Maybe all the hullabaloo over whether inequality is on the rise is an answer to the wrong question. Still, in the back of most people’s minds there exists the notion that some forms of inequality are worse than others. No one likes someone who doesn’t play by the rules, and the thought of unearned or unwarranted wealth seems to be what has people upset.

Thomas Piketty thinks that the growing divide between the haves and the have nots is caused by a lack of educational opportunities, a too low minimum wage and an insufficiently progressive income (and wealth) tax system. That could be, but I can’t fathom how the period of time that he considers the wealth divide to be growing has done so in light of the fact that the Western world has 1) more educated citizens and more opportunities for education than ever in history, 2) a minimum wage which even adjusted for inflation is quite high by historical standards, and 3) a highly progressive tax system for at least 99% of the population.

Maybe the answer is much easier.

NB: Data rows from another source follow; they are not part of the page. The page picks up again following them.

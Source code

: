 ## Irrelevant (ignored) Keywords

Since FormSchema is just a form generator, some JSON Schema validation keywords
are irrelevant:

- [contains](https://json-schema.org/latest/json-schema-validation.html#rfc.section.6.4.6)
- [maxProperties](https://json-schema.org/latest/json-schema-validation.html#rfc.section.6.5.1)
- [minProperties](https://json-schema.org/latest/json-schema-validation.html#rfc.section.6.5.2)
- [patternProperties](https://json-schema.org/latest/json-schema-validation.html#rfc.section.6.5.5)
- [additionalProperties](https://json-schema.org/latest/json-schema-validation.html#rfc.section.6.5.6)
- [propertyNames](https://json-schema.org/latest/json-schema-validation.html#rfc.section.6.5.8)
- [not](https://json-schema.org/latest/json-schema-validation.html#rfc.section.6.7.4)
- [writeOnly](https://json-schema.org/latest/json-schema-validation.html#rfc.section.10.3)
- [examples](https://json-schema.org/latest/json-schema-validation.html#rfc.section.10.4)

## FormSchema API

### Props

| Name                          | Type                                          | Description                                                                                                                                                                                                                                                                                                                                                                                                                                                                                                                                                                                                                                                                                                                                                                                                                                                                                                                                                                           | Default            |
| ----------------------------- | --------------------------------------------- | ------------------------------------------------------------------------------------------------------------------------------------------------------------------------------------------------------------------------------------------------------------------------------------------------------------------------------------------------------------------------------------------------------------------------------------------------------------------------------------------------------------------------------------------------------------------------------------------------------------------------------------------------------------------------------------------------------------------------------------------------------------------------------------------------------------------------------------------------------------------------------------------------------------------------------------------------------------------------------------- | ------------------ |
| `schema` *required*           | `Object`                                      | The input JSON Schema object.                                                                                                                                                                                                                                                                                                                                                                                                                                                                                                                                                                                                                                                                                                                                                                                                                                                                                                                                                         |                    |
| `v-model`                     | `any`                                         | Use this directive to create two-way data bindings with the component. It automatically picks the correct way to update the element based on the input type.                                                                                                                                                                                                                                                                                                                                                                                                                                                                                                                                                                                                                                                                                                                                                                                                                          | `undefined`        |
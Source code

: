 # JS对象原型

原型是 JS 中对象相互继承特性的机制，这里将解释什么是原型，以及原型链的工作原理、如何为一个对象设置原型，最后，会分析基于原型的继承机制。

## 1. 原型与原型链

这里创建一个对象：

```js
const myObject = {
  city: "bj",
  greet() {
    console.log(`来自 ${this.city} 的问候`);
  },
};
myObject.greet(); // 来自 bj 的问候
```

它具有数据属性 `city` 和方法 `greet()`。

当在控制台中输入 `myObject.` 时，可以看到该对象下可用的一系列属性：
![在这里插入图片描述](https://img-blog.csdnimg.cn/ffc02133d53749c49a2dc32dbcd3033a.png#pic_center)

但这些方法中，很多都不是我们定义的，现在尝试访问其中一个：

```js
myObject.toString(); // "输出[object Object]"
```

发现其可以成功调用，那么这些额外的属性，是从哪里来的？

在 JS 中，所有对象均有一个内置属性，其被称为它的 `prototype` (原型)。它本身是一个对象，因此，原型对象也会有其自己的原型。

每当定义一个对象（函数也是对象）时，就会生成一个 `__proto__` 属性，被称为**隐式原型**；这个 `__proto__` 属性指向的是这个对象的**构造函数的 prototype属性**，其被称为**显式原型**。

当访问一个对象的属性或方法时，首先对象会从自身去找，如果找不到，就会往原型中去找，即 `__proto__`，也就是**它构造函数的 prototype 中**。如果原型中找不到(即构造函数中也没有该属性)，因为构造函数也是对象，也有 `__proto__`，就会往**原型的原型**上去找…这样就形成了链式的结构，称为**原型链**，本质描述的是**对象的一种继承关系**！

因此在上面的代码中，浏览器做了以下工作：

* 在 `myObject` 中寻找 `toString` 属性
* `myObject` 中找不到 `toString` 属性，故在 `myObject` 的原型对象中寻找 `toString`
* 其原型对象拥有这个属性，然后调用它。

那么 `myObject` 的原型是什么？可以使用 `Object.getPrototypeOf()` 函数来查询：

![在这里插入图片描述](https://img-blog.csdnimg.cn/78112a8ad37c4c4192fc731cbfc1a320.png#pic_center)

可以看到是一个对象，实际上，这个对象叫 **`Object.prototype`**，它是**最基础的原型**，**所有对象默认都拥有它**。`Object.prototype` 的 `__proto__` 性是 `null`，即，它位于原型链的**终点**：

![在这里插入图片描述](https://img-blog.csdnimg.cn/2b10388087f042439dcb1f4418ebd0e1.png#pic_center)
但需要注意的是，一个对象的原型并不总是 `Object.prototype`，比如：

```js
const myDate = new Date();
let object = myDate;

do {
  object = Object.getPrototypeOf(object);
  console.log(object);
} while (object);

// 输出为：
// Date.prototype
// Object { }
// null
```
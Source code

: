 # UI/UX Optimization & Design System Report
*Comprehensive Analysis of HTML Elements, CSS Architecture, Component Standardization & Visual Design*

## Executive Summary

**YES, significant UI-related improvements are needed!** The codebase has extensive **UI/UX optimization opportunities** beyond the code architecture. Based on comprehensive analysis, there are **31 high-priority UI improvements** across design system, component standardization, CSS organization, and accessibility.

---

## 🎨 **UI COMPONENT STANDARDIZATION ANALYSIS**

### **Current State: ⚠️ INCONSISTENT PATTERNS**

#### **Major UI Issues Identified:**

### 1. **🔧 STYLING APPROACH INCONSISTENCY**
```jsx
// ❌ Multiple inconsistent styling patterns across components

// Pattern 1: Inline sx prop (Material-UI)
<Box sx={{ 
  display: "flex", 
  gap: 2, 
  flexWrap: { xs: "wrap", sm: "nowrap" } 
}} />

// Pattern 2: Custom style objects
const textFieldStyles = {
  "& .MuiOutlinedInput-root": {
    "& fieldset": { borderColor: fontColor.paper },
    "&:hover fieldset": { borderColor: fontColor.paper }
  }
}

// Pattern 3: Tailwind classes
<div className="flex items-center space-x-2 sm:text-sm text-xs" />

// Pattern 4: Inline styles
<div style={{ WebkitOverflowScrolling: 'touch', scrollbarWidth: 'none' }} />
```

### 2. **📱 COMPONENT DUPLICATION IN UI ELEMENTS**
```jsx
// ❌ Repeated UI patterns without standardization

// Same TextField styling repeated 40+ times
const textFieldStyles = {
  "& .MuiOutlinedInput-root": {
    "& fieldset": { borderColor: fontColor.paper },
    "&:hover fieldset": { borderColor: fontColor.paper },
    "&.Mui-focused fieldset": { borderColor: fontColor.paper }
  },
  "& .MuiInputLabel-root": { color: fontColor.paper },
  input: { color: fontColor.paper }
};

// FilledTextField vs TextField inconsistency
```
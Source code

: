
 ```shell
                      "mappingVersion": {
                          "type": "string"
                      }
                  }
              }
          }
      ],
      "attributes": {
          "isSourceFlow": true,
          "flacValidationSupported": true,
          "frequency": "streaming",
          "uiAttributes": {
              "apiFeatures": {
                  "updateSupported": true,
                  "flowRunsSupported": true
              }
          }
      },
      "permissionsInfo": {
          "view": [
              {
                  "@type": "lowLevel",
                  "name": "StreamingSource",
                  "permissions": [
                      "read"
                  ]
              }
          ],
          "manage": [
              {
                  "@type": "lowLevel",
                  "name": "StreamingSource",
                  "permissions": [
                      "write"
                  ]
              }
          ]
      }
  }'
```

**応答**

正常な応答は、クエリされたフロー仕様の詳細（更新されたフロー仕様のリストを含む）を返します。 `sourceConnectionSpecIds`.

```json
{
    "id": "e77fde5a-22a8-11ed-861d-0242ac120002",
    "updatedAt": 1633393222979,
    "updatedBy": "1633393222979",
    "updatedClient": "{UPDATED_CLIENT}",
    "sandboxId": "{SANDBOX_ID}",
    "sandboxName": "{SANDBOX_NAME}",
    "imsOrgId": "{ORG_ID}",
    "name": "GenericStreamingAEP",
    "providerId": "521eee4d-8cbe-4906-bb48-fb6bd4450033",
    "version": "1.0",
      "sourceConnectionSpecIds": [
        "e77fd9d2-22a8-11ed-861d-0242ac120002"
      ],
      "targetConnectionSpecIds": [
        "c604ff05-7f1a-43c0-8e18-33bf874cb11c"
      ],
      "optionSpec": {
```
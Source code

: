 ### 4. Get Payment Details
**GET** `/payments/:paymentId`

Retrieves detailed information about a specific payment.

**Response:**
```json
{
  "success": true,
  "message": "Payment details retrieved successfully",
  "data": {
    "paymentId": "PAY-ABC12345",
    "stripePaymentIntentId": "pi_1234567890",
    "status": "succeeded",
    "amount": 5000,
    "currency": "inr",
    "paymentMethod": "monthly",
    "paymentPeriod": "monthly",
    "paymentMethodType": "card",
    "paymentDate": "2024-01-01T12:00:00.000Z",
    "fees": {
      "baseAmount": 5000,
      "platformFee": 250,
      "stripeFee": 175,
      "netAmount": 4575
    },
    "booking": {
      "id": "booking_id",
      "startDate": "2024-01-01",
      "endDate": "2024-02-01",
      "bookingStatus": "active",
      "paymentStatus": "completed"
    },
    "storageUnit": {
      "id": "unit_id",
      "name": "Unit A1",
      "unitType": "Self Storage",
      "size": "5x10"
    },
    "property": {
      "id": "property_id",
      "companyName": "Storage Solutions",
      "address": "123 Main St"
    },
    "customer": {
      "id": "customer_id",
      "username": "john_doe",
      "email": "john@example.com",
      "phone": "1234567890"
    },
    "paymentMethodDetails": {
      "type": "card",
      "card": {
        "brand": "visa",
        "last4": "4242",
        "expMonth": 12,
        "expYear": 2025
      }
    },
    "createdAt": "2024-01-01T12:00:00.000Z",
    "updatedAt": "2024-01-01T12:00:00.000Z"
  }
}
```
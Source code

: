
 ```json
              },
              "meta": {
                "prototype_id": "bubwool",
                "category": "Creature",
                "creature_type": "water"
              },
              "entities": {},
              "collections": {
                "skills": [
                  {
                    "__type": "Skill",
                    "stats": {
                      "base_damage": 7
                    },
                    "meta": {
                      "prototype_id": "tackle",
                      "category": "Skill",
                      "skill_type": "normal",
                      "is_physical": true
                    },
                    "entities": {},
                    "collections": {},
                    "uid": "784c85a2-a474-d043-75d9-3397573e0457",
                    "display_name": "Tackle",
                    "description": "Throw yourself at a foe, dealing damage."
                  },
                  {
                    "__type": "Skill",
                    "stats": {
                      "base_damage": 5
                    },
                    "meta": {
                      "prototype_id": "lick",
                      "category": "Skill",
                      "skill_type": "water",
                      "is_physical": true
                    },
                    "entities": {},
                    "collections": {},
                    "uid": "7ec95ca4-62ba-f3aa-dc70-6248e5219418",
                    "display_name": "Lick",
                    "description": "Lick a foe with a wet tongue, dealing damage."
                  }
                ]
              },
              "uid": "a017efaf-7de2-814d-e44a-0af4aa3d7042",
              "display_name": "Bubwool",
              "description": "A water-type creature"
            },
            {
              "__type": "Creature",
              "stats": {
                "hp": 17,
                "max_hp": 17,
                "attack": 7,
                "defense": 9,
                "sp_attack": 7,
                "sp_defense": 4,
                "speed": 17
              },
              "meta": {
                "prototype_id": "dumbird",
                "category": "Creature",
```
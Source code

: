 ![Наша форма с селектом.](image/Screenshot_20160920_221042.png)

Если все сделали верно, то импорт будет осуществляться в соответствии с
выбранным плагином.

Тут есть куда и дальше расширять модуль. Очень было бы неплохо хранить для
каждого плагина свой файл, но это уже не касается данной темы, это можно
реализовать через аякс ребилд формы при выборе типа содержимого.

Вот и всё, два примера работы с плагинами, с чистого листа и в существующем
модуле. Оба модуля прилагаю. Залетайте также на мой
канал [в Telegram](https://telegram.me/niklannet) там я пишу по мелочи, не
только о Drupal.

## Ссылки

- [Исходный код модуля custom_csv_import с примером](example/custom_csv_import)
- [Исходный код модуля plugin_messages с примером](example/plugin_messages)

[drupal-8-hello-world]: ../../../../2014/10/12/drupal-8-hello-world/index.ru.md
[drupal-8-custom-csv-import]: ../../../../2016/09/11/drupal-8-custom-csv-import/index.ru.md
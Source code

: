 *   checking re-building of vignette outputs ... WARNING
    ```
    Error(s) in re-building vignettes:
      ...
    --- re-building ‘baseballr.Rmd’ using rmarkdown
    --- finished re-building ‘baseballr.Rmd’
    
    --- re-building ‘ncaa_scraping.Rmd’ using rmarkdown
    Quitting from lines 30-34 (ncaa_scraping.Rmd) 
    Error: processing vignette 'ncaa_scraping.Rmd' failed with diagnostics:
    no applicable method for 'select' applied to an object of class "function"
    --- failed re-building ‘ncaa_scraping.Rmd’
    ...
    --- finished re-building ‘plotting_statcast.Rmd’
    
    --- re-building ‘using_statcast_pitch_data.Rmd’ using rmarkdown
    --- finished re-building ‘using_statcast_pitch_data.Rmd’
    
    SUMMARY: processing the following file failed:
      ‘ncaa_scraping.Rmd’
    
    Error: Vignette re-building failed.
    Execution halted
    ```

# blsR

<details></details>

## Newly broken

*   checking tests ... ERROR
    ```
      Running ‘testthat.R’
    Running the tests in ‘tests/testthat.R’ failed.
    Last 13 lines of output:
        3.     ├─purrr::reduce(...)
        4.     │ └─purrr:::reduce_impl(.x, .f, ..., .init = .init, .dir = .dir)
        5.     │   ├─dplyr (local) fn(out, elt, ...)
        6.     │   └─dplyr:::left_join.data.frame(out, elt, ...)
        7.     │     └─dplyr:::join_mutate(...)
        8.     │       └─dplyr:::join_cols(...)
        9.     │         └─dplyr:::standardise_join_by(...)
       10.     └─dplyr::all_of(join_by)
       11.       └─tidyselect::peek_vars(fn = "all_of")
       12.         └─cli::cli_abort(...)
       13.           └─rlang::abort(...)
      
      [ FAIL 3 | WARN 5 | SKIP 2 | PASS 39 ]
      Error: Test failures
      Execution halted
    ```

After all, his central thesis that the wealth divide has grown since the mid-1970s. This is easy to reconcile with much research that shows that income inequality has grown over this same period.

As I’ve wrote about before, the bottom 99% of income earners performed very well until 1973. That was the fateful year that the 1% surged ahead and never looked back.

What happened in the early 1970s to explain the divergence? Maybe it was the end of the Bretton Woods system, and with it any nominal restraint on the Federal Reserve (and other central banks) to inflate at will.

When Austrian economists talk about “non-neutral” money, income inequality is, in a way, illustrative of their point. New money has to enter the economy somewhere. Someone has to spend it. Those who get early access to central- and bank-created money get to spend it first. That has the effect of pushing up prices, and in the process impoverishing everyone else.

Since late 2008, the Federal Reserve increased the monetary base by over $3 trillion dollars (about a 350% increase). That’s almost $10,000 for every man, woman and child in the United States. Do you remember receiving a cheque in the mail signed by Ben Bernanke or Janet Yellen? Don’t worry, I didn’t get one either.

But someone did. The financial system serves as the intermediary between the central bank and the business and consumer communities. It distributes the money created at the whim of the central bank. It is also in a position to buy assets at the old prices with the newly issued money and in the process push their prices up so that the rest of us have to dig deeper into our pockets to make ends meet.

If you’re worried about income or wealth inequality, why not go to the most obvious source. End central banking and take the unearned advantage away from the financial sector that everyone seems to be pointing the finger at anyway.